How Bad It Really Is

Spam is bad. Not just bad - but bad. It's far worse than anyone can imagine. Hundreds of thousands of Microsoft Windows computers are joining botnets every day. The June 2006 IronPort study found compromised Windows computers responsible for 80% of the 55 billion spam messages sent out daily. Spam - and Windows - are not minor issues. They attack the fabric of the net and the perennial #2 killer app of all time. They make use of the net something questionable - when it instead should be seen as something exclusively positive.
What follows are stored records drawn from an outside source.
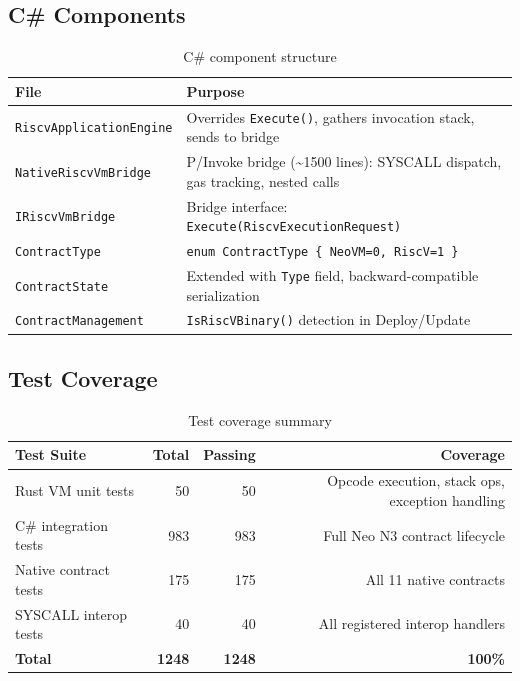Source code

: \documentclass[11pt,a4paper]{article}
\begin{document}
\subsection{C\# Components}

\begin{table}[H]
\centering
\begin{tabular}{lp{8.5cm}}
\toprule
\textbf{File} & \textbf{Purpose} \\
\midrule
\texttt{RiscvApplicationEngine} & Overrides \texttt{Execute()}, gathers invocation stack, sends to bridge \\
\texttt{NativeRiscvVmBridge} & P/Invoke bridge (\textasciitilde1500 lines): SYSCALL dispatch, gas tracking, nested calls \\
\texttt{IRiscvVmBridge} & Bridge interface: \texttt{Execute(RiscvExecutionRequest)} \\
\texttt{ContractType} & \texttt{enum ContractType \{ NeoVM=0, RiscV=1 \}} \\
\texttt{ContractState} & Extended with \texttt{Type} field, backward-compatible serialization \\
\texttt{ContractManagement} & \texttt{IsRiscVBinary()} detection in Deploy/Update \\
\bottomrule
\end{tabular}
\caption{C\# component structure}
\end{table}

\subsection{Test Coverage}

\begin{table}[H]
\centering
\begin{tabular}{lrrr}
\toprule
\textbf{Test Suite} & \textbf{Total} & \textbf{Passing} & \textbf{Coverage} \\
\midrule
Rust VM unit tests          &   50 &   50 & Opcode execution, stack ops, exception handling \\
C\# integration tests       &  983 &  983 & Full Neo N3 contract lifecycle \\
Native contract tests       &  175 &  175 & All 11 native contracts \\
SYSCALL interop tests       &   40 &   40 & All registered interop handlers \\
\midrule
\textbf{Total}              & \textbf{1248} & \textbf{1248} & \textbf{100\%} \\
\bottomrule
\end{tabular}
\caption{Test coverage summary}
\end{table}
\end{document}
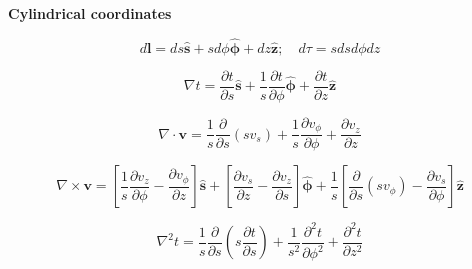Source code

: {\bf Cylindrical coordinates}

\[
d \mathbf { l } = d s \hat { \mathbf { s } } + s d \phi \hat { \boldsymbol { \phi } } + d z \hat { \mathbf { z } } ; \quad d \tau = s d s d \phi d z
\]


\[
\nabla t = \frac { \partial t } { \partial s } \hat { \mathbf { s } } + \frac { 1 } { s } \frac { \partial t } { \partial \phi } \hat { \boldsymbol { \phi } } + \frac { \partial t } { \partial z } \mathbf { \hat { z } }
\]


\[
\nabla \cdot \mathbf { v } = \frac { 1 } { s } \frac { \partial } { \partial s } \left( s v _ { s } \right) + \frac { 1 } { s } \frac { \partial v _ { \phi } } { \partial \phi } + \frac { \partial v _ { z } } { \partial z }
\]


\[
\nabla \times \mathbf { v } = \left[ \frac { 1 } { s } \frac { \partial v _ { z } } { \partial \phi } - \frac { \partial v _ { \phi } } { \partial z } \right] \hat { \mathbf { s } } + \left[ \frac { \partial v _ { s } } { \partial z } - \frac { \partial v _ { z } } { \partial s } \right] \hat { \boldsymbol { \phi } } + \frac { 1 } { s } \left[ \frac { \partial } { \partial s } \left( s v _ { \phi } \right) - \frac { \partial v _ { s } } { \partial \phi } \right] \hat { \mathbf { z } }
\]


\[
\nabla ^ { 2 } t = \frac { 1 } { s } \frac { \partial } { \partial s } \left( s \frac { \partial t } { \partial s } \right) + \frac { 1 } { s ^ { 2 } } \frac { \partial ^ { 2 } t } { \partial \phi ^ { 2 } } + \frac { \partial ^ { 2 } t } { \partial z ^ { 2 } }
\]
The web revolution is the greatest watershed in the history of homo sapiens since the invention of the printing press and in fact far surpasses it. People are no longer being 'fed' information - there's no more 'pyramidal scheme' for its dissemination: they're sharing it. But to share they must be able to go online without fear. And without hurting others.

NoSpamDay?

Celebrating NoSpamDay would be infinitely better than any of the above but spam won't ever be completely gone. But it can and will be controlled to an absolute and workable minimum: the present course of letting humanitarian Bill Gates continue to cripple the Internet for his own profit is hardly realistic either. Netizens can do two things starting tomorrow.

Stop using Microsoft products. Completely. Unconditionally. Boycott them. And do not collaborate with anyone using Microsoft products. No exceptions.

Practice 'safe computing'. No matter the platform make sure all computers connected to the Internet are infection free and under their owners' control.